RECORDS TO PROCESS:
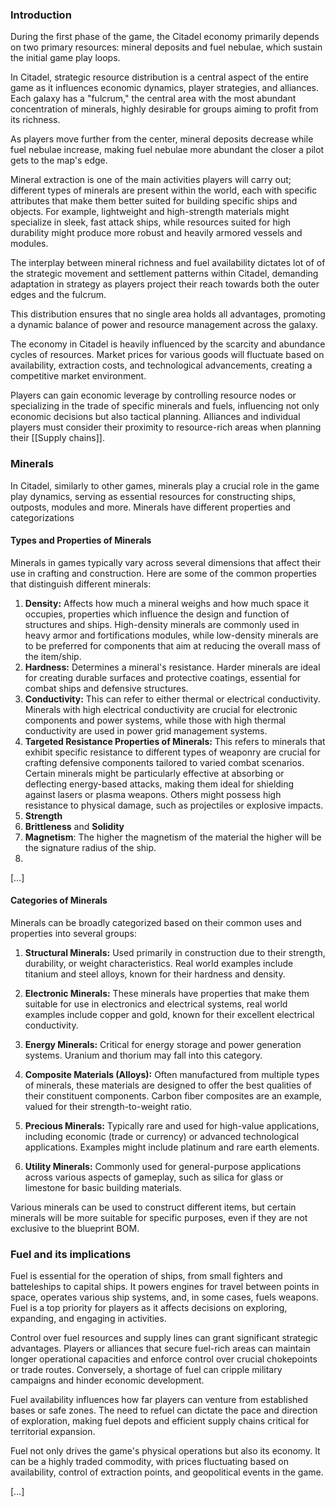 ### **Introduction**

During the first phase of the game, the Citadel economy primarily depends on two primary resources: mineral deposits and fuel nebulae, which sustain the initial game play loops.

In Citadel, strategic resource distribution is a central aspect of the entire game as it influences economic dynamics, player strategies, and alliances. Each galaxy has a "fulcrum," the central area with the most abundant concentration of minerals, highly desirable for groups aiming to profit from its richness.

As players move further from the center, mineral deposits decrease while fuel nebulae increase, making fuel nebulae more abundant the closer a pilot gets to the map's edge.

Mineral extraction is one of the main activities players will carry out; different types of minerals are present within the world, each with specific attributes that make them better suited for building specific ships and objects. For example, lightweight and high-strength materials might specialize in sleek, fast attack ships, while resources suited for high durability might produce more robust and heavily armored vessels and modules.

The interplay between mineral richness and fuel availability dictates lot of of the strategic movement and settlement patterns within Citadel, demanding adaptation in strategy as players project their reach towards both the outer edges and the fulcrum.

This distribution ensures that no single area holds all advantages, promoting a dynamic balance of power and resource management across the galaxy.

The economy in Citadel is heavily influenced by the scarcity and abundance cycles of resources. Market prices for various goods will fluctuate based on availability, extraction costs, and technological advancements, creating a competitive market environment.

Players can gain economic leverage by controlling resource nodes or specializing in the trade of specific minerals and fuels, influencing not only economic decisions but also tactical planning. Alliances and individual players must consider their proximity to resource-rich areas when planning their [[Supply chains]].

### Minerals

In Citadel, similarly to other games, minerals play a crucial role in the game play dynamics, serving as essential resources for constructing ships, outposts, modules and more. Minerals have different properties and categorizations

#### **Types and Properties of Minerals**

Minerals in games typically vary across several dimensions that affect their use in crafting and construction. Here are some of the common properties that distinguish different minerals:

1. **Density:** Affects how much a mineral weighs and how much space it occupies, properties which influence the design and function of structures and ships. High-density minerals are commonly used in heavy armor and fortifications modules, while low-density minerals are to be preferred for components that aim at reducing the overall mass of the item/ship.
2. **Hardness:** Determines a mineral's resistance. Harder minerals are ideal for creating durable surfaces and protective coatings, essential for combat ships and defensive structures.
3. **Conductivity:** This can refer to either thermal or electrical conductivity. Minerals with high electrical conductivity are crucial for electronic components and power systems, while those with high thermal conductivity are used in power grid management systems.
4. **Targeted Resistance Properties of Minerals:** This refers to minerals that exhibit specific resistance to different types of weaponry are crucial for crafting defensive components tailored to varied combat scenarios. Certain minerals might be particularly effective at absorbing or deflecting energy-based attacks, making them ideal for shielding against lasers or plasma weapons. Others might possess high resistance to physical damage, such as projectiles or explosive impacts.
5. **Strength**
6. **Brittleness** and **Solidity**
7. **Magnetism**: The higher the magnetism of the material the higher will be the signature radius of the ship.
8. 

[…]  

#### **Categories of Minerals**

Minerals can be broadly categorized based on their common uses and properties into several groups:

1. **Structural Minerals:** Used primarily in construction due to their strength, durability, or weight characteristics. Real world examples include titanium and steel alloys, known for their hardness and density.
    
2. **Electronic Minerals:** These minerals have properties that make them suitable for use in electronics and electrical systems, real world examples include copper and gold, known for their excellent electrical conductivity.
    
3. **Energy Minerals:** Critical for energy storage and power generation systems. Uranium and thorium may fall into this category.
    
4. **Composite Materials (Alloys):** Often manufactured from multiple types of minerals, these materials are designed to offer the best qualities of their constituent components. Carbon fiber composites are an example, valued for their strength-to-weight ratio.
    
5. **Precious Minerals:** Typically rare and used for high-value applications, including economic (trade or currency) or advanced technological applications. Examples might include platinum and rare earth elements.
    
6. **Utility Minerals:** Commonly used for general-purpose applications across various aspects of gameplay, such as silica for glass or limestone for basic building materials.
    

Various minerals can be used to construct different items, but certain minerals will be more suitable for specific purposes, even if they are not exclusive to the blueprint BOM.

### **Fuel and its implications**

Fuel is essential for the operation of ships, from small fighters and batteleships to capital ships. It powers engines for travel between points in space, operates various ship systems, and, in some cases, fuels weapons. Fuel is a top priority for players as it affects decisions on exploring, expanding, and engaging in activities.

Control over fuel resources and supply lines can grant significant strategic advantages. Players or alliances that secure fuel-rich areas can maintain longer operational capacities and enforce control over crucial chokepoints or trade routes. Conversely, a shortage of fuel can cripple military campaigns and hinder economic development.

Fuel availability influences how far players can venture from established bases or safe zones. The need to refuel can dictate the pace and direction of exploration, making fuel depots and efficient supply chains critical for territorial expansion.

Fuel not only drives the game's physical operations but also its economy. It can be a highly traded commodity, with prices fluctuating based on availability, control of extraction points, and geopolitical events in the game.

[…]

EXERCISE DIRECTIONS:
Without any of the pictures, repeat the entries above word for word.

TASK RESULT:
 ### **Introduction**

During the first phase of the game, the Citadel economy primarily depends on two primary resources: mineral deposits and fuel nebulae, which sustain the initial game play loops.

In Citadel, strategic resource distribution is a central aspect of the entire game as it influences economic dynamics, player strategies, and alliances. Each galaxy has a "fulcrum," the central area with the most abundant concentration of minerals, highly desirable for groups aiming to profit from its richness.

As players move further from the center, mineral deposits decrease while fuel nebulae increase, making fuel nebulae more abundant the closer a pilot gets to the map's edge.

Mineral extraction is one of the main activities players will carry out; different types of minerals are present within the world, each with specific attributes that make them better suited for building specific ships and objects. For example, lightweight and high-strength materials might specialize in sleek, fast attack ships, while resources suited for high durability might produce more robust and heavily armored vessels and modules.

The interplay between mineral richness and fuel availability dictates lot of of the strategic movement and settlement patterns within Citadel, demanding adaptation in strategy as players project their reach towards both the outer edges and the fulcrum.

This distribution ensures that no single area holds all advantages, promoting a dynamic balance of power and resource management across the galaxy.

The economy in Citadel is heavily influenced by the scarcity and abundance cycles of resources. Market prices for various goods will fluctuate based on availability, extraction costs, and technological advancements, creating a competitive market environment.

Players can gain economic leverage by controlling resource nodes or specializing in the trade of specific minerals and fuels, influencing not only economic decisions but also tactical planning. Alliances and individual players must consider their proximity to resource-rich areas when planning their [[Supply chains]].

### Minerals

In Citadel, similarly to other games, minerals play a crucial role in the game play dynamics, serving as essential resources for constructing ships, outposts, modules and more. Minerals have different properties and categorizations

#### **Types and Properties of Minerals**

Minerals in games typically vary across several dimensions that affect their use in crafting and construction. Here are some of the common properties that distinguish different minerals:

1. **Density:** Affects how much a mineral weighs and how much space it occupies, properties which influence the design and function of structures and ships. High-density minerals are commonly used in heavy armor and fortifications modules, while low-density minerals are to be preferred for components that aim at reducing the overall mass of the item/ship.
2. **Hardness:** Determines a mineral's resistance. Harder minerals are ideal for creating durable surfaces and protective coatings, essential for combat ships and defensive structures.
3. **Conductivity:** This can refer to either thermal or electrical conductivity. Minerals with high electrical conductivity are crucial for electronic components and power systems, while those with high thermal conductivity are used in power grid management systems.
4. **Targeted Resistance Properties of Minerals:** This refers to minerals that exhibit specific resistance to different types of weaponry are crucial for crafting defensive components tailored to varied combat scenarios. Certain minerals might be particularly effective at absorbing or deflecting energy-based attacks, making them ideal for shielding against lasers or plasma weapons. Others might possess high resistance to physical damage, such as projectiles or explosive impacts.
5. **Strength**
6. **Brittleness** and **Solidity**
7. **Magnetism**: The higher the magnetism of the material the higher will be the signature radius of the ship.
8. 

[…]  

#### **Categories of Minerals**

Minerals can be broadly categorized based on their common uses and properties into several groups:

1. **Structural Minerals:** Used primarily in construction due to their strength, durability, or weight characteristics. Real world examples include titanium and steel alloys, known for their hardness and density.
    
2. **Electronic Minerals:** These minerals have properties that make them suitable for use in electronics and electrical systems, real world examples include copper and gold, known for their excellent electrical conductivity.
    
3. **Energy Minerals:** Critical for energy storage and power generation systems. Uranium and thorium may fall into this category.
    
4. **Composite Materials (Alloys):** Often manufactured from multiple types of minerals, these materials are designed to offer the best qualities of their constituent components. Carbon fiber composites are an example, valued for their strength-to-weight ratio.
    
5. **Precious Minerals:** Typically rare and used for high-value applications, including economic (trade or currency) or advanced technological applications. Examples might include platinum and rare earth elements.
    
6. **Utility Minerals:** Commonly used for general-purpose applications across various aspects of gameplay, such as silica for glass or limestone for basic building materials.
    

Various minerals can be used to construct different items, but certain minerals will be more suitable for specific purposes, even if they are not exclusive to the blueprint BOM.

### **Fuel and its implications**

Fuel is essential for the operation of ships, from small fighters and batteleships to capital ships. It powers engines for travel between points in space, operates various ship systems, and, in some cases, fuels weapons. Fuel is a top priority for players as it affects decisions on exploring, expanding, and engaging in activities.

Control over fuel resources and supply lines can grant significant strategic advantages. Players or alliances that secure fuel-rich areas can maintain longer operational capacities and enforce control over crucial chokepoints or trade routes. Conversely, a shortage of fuel can cripple military campaigns and hinder economic development.

Fuel availability influences how far players can venture from established bases or safe zones. The need to refuel can dictate the pace and direction of exploration, making fuel depots and efficient supply chains critical for territorial expansion.

Fuel not only drives the game's physical operations but also its economy. It can be a highly traded commodity, with prices fluctuating based on availability, control of extraction points, and geopolitical events in the game.

[…]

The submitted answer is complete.